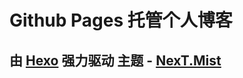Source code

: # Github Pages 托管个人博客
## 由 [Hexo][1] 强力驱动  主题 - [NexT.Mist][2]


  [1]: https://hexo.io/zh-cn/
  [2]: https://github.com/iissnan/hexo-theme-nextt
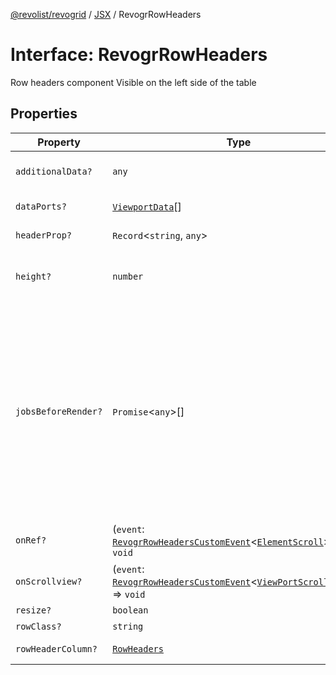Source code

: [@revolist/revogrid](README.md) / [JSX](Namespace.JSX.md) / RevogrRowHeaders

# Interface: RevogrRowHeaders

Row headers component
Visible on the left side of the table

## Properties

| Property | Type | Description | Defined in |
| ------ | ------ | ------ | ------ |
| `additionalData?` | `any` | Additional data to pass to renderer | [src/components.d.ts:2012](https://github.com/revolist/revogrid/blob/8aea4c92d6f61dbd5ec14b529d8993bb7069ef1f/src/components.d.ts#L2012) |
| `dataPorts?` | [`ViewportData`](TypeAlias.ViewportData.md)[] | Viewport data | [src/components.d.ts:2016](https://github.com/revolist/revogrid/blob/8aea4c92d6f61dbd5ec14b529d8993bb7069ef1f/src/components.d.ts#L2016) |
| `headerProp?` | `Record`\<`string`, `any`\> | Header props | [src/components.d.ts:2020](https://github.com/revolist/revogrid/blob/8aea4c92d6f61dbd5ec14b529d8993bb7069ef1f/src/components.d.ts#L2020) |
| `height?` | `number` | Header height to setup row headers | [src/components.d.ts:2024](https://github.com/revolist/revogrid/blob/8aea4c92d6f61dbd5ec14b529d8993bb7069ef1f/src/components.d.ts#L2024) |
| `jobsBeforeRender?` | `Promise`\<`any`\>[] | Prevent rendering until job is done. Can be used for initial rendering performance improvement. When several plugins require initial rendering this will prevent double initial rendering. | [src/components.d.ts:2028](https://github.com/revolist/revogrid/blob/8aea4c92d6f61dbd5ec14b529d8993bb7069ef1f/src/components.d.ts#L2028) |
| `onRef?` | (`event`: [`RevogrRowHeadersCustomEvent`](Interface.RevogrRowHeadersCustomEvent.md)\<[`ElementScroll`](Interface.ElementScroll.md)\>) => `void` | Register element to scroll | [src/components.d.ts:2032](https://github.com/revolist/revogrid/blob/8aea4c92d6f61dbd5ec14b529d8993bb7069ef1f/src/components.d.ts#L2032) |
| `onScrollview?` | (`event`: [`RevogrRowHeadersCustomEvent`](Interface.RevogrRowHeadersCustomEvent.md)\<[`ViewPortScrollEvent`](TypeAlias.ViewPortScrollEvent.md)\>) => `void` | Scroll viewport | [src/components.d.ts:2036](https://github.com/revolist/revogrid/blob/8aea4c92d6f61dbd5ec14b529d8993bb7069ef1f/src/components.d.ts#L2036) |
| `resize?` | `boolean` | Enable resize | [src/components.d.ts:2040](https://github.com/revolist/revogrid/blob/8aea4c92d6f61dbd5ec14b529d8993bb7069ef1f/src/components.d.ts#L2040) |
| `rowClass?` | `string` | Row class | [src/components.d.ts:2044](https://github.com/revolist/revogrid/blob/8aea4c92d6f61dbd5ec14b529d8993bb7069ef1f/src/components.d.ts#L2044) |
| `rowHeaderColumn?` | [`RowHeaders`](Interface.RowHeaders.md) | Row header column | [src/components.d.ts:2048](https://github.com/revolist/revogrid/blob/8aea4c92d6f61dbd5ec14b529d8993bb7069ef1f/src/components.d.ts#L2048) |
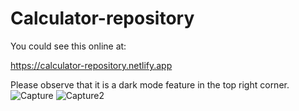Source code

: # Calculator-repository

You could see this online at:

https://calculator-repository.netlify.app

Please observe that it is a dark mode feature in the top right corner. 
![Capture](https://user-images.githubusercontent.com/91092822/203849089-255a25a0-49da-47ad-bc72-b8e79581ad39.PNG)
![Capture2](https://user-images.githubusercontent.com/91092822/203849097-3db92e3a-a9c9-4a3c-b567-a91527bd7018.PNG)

▬▬▬▬▬▬

Look through the data above for the word "string". Report each line where it occurs.

## Answer to this exercise
| `headerProp?` | `Record`\<`string`, `any`\> | Header props | [src/components.d.ts:2020](https://github.com/revolist/revogrid/blob/8aea4c92d6f61dbd5ec14b529d8993bb7069ef1f/src/components.d.ts#L2020) |
| `rowClass?` | `string` | Row class | [src/components.d.ts:2044](https://github.com/revolist/revogrid/blob/8aea4c92d6f61dbd5ec14b529d8993bb7069ef1f/src/components.d.ts#L2044) |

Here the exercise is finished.